A Hammer toes
is a deformity that causes your toe to bend or curl downward instead of
pointing forward. This deformity can affect any toe on your foot; however, it most often affects the second toe or third toe. Although a hammertoe may be present at birth, it usually develops over
time due to wearing ill-fitting shoes or arthritis. In most cases, a hammertoe is treatable.
People who are born with long bones in their toes are more likely to develop hammer toe. Children who wear shoes they have outgrown may develop this condition. People who wear very narrow shoes or
high-heeled shoes are also more likely to develop a hammer toe. Sometimes, pressure from a bunion can cause hammer toe. Rheumatoid arthritis is another a risk factor.
The most obvious sign of hammertoes are bent toes, other symptoms may include pain and stiffness during movement of the toe. Painful corns on the tops of the toe or toes from rubbing against the top
of the shoe's toe box. Painful calluses Hammer toe
on the bottoms of the toe or toes.
Pain on the bottom of the ball of the foot. Redness and swelling at the joints.
Although hammertoes are readily apparent, to arrive at a diagnosis the foot and ankle surgeon will obtain a thorough history of your symptoms and examine your foot. During the physical examination,
the doctor may attempt to reproduce your symptoms by manipulating your foot and will study the contractures of the toes. In addition, the foot and ankle surgeon may take x-rays to determine the
degree of the deformities and assess any changes that may have occurred.
Non Surgical Treatment
A person with hammer toes will be asked to practice some exercises for their toes to regain average structure and movement. The exercises usually involve stretching and strengthening their toes. The
person may attempt to pick things up off the floor using only their toes. They may also stretch their toes on a regular basis by hand to ease them into straightening out. Another example of a
physical exercise specifically for a person's toes involves crumpling a towel with the toes. The towel can lie underneath the person's feet and the person can use their toes to scrunch up the towel
as they perform simple tasks such as reading a book or watching television.

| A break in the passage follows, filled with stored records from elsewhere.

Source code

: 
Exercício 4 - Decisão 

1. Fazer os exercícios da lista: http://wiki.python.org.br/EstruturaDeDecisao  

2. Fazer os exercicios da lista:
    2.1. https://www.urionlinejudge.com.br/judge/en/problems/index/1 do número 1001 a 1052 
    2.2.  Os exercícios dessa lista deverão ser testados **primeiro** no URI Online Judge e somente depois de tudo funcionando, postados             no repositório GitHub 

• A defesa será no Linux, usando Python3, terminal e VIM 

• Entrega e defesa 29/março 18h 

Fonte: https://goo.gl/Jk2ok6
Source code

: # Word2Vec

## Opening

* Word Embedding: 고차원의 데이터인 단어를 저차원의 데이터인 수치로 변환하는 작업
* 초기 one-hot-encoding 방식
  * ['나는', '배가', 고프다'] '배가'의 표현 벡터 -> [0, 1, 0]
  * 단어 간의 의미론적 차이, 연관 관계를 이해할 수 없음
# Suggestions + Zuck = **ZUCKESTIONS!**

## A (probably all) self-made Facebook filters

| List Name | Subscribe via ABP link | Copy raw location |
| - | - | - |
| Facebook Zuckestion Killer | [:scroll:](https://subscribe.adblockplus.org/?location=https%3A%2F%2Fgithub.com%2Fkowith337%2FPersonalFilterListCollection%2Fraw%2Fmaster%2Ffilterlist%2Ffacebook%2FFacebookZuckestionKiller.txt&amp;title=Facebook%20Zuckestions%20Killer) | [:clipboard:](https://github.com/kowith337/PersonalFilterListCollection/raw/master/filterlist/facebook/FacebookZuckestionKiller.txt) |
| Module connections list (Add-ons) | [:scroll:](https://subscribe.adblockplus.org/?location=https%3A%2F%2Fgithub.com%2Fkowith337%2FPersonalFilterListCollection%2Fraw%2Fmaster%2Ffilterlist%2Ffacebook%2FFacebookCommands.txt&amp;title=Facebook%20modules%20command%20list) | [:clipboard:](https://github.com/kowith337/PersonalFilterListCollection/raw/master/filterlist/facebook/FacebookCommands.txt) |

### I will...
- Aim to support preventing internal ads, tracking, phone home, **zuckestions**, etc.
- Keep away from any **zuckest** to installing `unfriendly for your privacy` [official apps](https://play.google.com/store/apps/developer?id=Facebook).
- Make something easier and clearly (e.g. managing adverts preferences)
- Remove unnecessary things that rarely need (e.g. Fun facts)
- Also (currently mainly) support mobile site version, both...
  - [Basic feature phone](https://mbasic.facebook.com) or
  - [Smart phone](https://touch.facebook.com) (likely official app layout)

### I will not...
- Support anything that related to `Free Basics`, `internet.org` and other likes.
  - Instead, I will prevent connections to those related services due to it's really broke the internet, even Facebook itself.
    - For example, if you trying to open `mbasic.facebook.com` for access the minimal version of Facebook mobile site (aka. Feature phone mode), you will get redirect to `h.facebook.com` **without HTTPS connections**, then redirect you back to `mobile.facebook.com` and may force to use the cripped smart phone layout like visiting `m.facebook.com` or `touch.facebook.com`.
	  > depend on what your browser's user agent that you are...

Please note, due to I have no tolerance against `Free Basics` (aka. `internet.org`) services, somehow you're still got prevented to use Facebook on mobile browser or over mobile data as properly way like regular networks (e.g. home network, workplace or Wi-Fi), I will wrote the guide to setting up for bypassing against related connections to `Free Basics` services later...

If these treatments are not sufficient at correcting the hammer toe, an operation to straighten the toe may be necessary. This is often performed in conjunction with surgery for a bunion deformity.
The surgical treatment of a hammer toe can consist of either cutting the tendons to relieve the pressure that causes the deformity, or fusing the toe so that it points straight permanently.
Although there is little doubt shoes are responsible for causing corns, the size, shape and other characteristics of our feet are hereditary. A severe bunion may cause a hammertoe, as the great toe
twists over or under the second toe, causing it to dislocate.